### YOUR GOAL:
Exactly the lines from the start of the data below through the line that contains "with these components." are to be copied, with pictures left out.

### PROVIDED DATA:

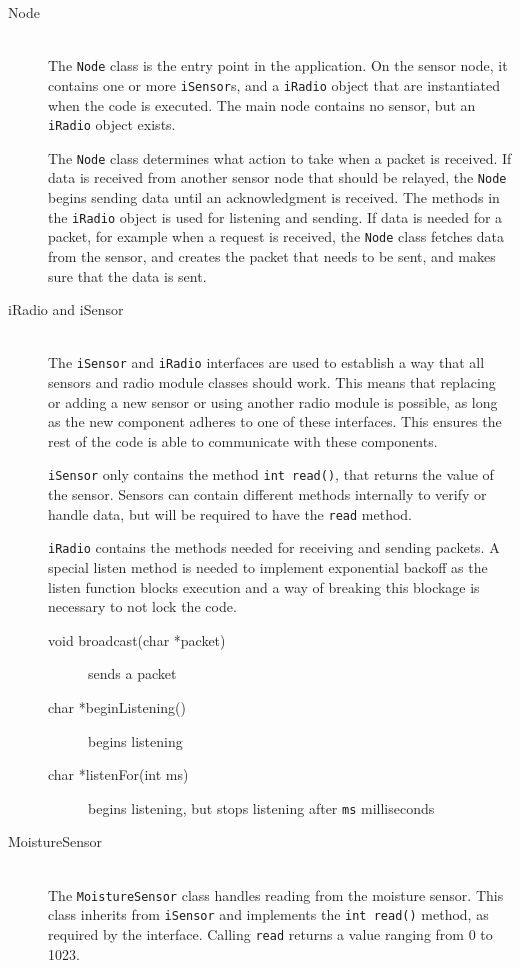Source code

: \begin{description}
\item[Node] \hfill \\
The \texttt{Node} class is the entry point in the application.
On the sensor node, it contains one or more \texttt{iSensor}s, and a \texttt{iRadio} object that are instantiated when the code is executed. The main node contains no sensor, but an \texttt{iRadio} object exists.

The \texttt{Node} class determines what action to take when a packet is received. If data is received from another sensor node that should be relayed, the \texttt{Node} begins sending data until an acknowledgment is received. The methods in the \texttt{iRadio} object is used for listening and sending.
If data is needed for a packet, for example when a request is received, the \texttt{Node} class fetches data from the sensor, and creates the packet that needs to be sent, and makes sure that the data is sent.

\item[iRadio and iSensor] \hfill \\
The \texttt{iSensor} and \texttt{iRadio} interfaces are used to establish a way that all sensors and radio module classes should work. This means that replacing or adding a new sensor or using another radio module is possible, as long as the new component adheres to one of these interfaces. This ensures the rest of the code is able to communicate with these components.

\texttt{iSensor} only contains the method \texttt{int read()}, that returns the value of the sensor. Sensors can contain different methods internally to verify or handle data, but will be required to have the \texttt{read} method.

\texttt{iRadio} contains the methods needed for receiving and sending packets. A special listen method is needed to implement exponential backoff as the listen function blocks execution and a way of breaking this blockage is necessary to not lock the code.
\begin{description}
\item[void broadcast(char *packet)] sends a packet
\item[char *beginListening()] begins listening
\item[char *listenFor(int ms)] begins listening, but stops listening after \texttt{ms} milliseconds
\end{description}

\item[MoistureSensor] \hfill \\
The \texttt{MoistureSensor} class handles reading from the moisture sensor. This class inherits from \texttt{iSensor} and implements the \texttt{int read()} method, as required by the interface. Calling \texttt{read} returns a value ranging from 0 to 1023.


\end{description}
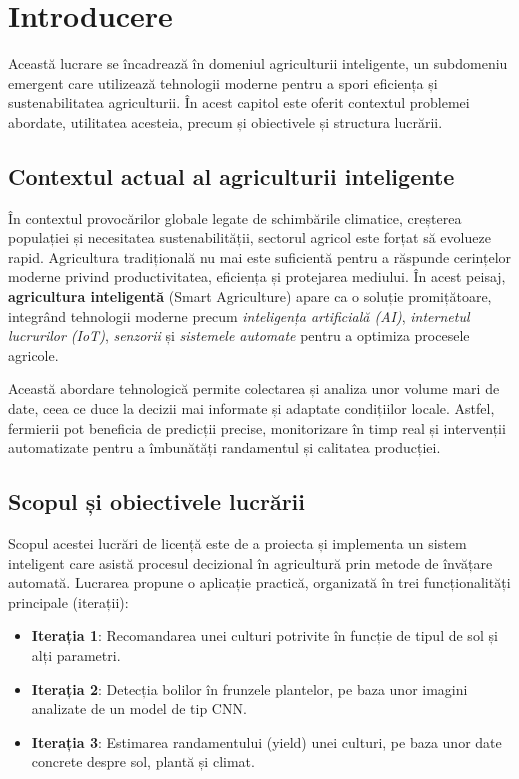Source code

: \documentclass[runningheads,a4paper,11pt,twoside]{report}
\begin{document}
\newpage
{}

\chapter{Introducere}
Această lucrare se încadrează în domeniul agriculturii inteligente, un subdomeniu emergent care utilizează tehnologii moderne pentru a spori eficiența și sustenabilitatea agriculturii. În acest capitol este oferit contextul problemei abordate, utilitatea acesteia, precum și obiectivele și structura lucrării.

\section{Contextul actual al agriculturii inteligente}
În contextul provocărilor globale legate de schimbările climatice, creșterea populației și necesitatea sustenabilității, sectorul agricol este forțat să evolueze rapid. Agricultura tradițională nu mai este suficientă pentru a răspunde cerințelor moderne privind productivitatea, eficiența și protejarea mediului. În acest peisaj, \textbf{agricultura inteligentă} (Smart Agriculture) apare ca o soluție promițătoare, integrând tehnologii moderne precum \textit{inteligența artificială (AI)}, \textit{internetul lucrurilor (IoT)}, \textit{senzorii} și \textit{sistemele automate} pentru a optimiza procesele agricole.

Această abordare tehnologică permite colectarea și analiza unor volume mari de date, ceea ce duce la decizii mai informate și adaptate condițiilor locale. Astfel, fermierii pot beneficia de predicții precise, monitorizare în timp real și intervenții automatizate pentru a îmbunătăți randamentul și calitatea producției.

\section{Scopul și obiectivele lucrării}
Scopul acestei lucrări de licență este de a proiecta și implementa un sistem inteligent care asistă procesul decizional în agricultură prin metode de învățare automată. Lucrarea propune o aplicație practică, organizată în trei funcționalități principale (iterații):

\begin{itemize}
  \item \textbf{Iterația 1}: Recomandarea unei culturi potrivite în funcție de tipul de sol și alți parametri.
  \item \textbf{Iterația 2}: Detecția bolilor în frunzele plantelor, pe baza unor imagini analizate de un model de tip CNN.
  \item \textbf{Iterația 3}: Estimarea randamentului (yield) unei culturi, pe baza unor date concrete despre sol, plantă și climat.
\end{itemize}
\end{document}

### YOUR SOLUTION:
Source code

: \begin{description}
\item[Node] \hfill \\
The \texttt{Node} class is the entry point in the application.
On the sensor node, it contains one or more \texttt{iSensor}s, and a \texttt{iRadio} object that are instantiated when the code is executed. The main node contains no sensor, but an \texttt{iRadio} object exists.

The \texttt{Node} class determines what action to take when a packet is received. If data is received from another sensor node that should be relayed, the \texttt{Node} begins sending data until an acknowledgment is received. The methods in the \texttt{iRadio} object is used for listening and sending.
If data is needed for a packet, for example when a request is received, the \texttt{Node} class fetches data from the sensor, and creates the packet that needs to be sent, and makes sure that the data is sent.

\item[iRadio and iSensor] \hfill \\
The \texttt{iSensor} and \texttt{iRadio} interfaces are used to establish a way that all sensors and radio module classes should work. This means that replacing or adding a new sensor or using another radio module is possible, as long as the new component adheres to one of these interfaces. This ensures the rest of the code is able to communicate with these components.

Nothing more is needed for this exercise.